This led to a major problem for the operating system software (how do you maintain "custom chaos"). Some standards were created for some things (APM, etc.), but they really didn't cover everything needed and are not outdated. ACPI was created to fix this.
Ideally, what was (and still is) needed are standards that allow the operating system to discover and use supported features on the motherboard. For example, "standardized chassis and fan temperature measurement device" (with support for determining the number of fans, temperature sensors, etc.) Or "standardized processor speed / power consumption", standard "PCI-IRQ routing for IO APIC", "standard hot-plug PCI controller device "and so on.
However, ACPI has not provided useful standards that hardware and operating system manufacturers can use. Instead, ACPI provided Recycled Clutter (AML) to allow the OS to deal with ACPI failure to standardize hardware.
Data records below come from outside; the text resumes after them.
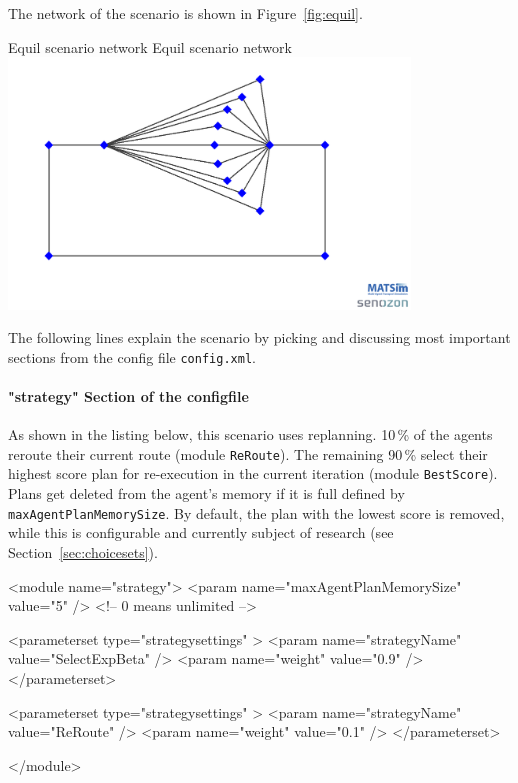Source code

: The network of the scenario is shown in Figure~\ref{fig:equil}.

\createfigure%
{Equil scenario network}%
{Equil scenario network}%
{\label{fig:equil}}%
{\includegraphics[width=0.8\textwidth, angle=0]{using/figures/equil.png}}%
{}

The following lines explain the scenario by picking and discussing most important sections from the config file \lstinline|config.xml|.


\paragraph{"strategy" Section of the \gls{configfile}}

As shown in the listing below, this scenario uses replanning. 10\,\% of the agents reroute their current route (module \lstinline|ReRoute|). The remaining 90\,\% select their highest score plan for re-execution in the current iteration (module \lstinline|BestScore|). Plans get deleted from the agent's memory if it is full defined by \lstinline|maxAgentPlanMemorySize|. By default, the plan with the lowest score is removed, while this is configurable and currently subject of
research (see Section~\ref{sec:choicesets}).
%
\begin{xml}
<module name="strategy">
	<param name="maxAgentPlanMemorySize" value="5" /> <!-- 0 means unlimited -->
	
	<parameterset type="strategysettings" >
		<param name="strategyName" value="SelectExpBeta" />
		<param name="weight" value="0.9" />
	</parameterset>
	
	<parameterset type="strategysettings" >
		<param name="strategyName" value="ReRoute" />
		<param name="weight" value="0.1" />
	</parameterset>
	
</module>
\end{xml}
Essentially; we "need" AML because it is the only viable way for the OS to deal with the "substandard chaos" problem that ACPI was unable to fix.
The problem with providing native code instead of AML is that different operating systems use processors differently (for example, native 80x86 64-bit code in firmware would be useless for an older "32-bit" OS). AML provides portability between different types of processors and between the same CPU / s in different modes.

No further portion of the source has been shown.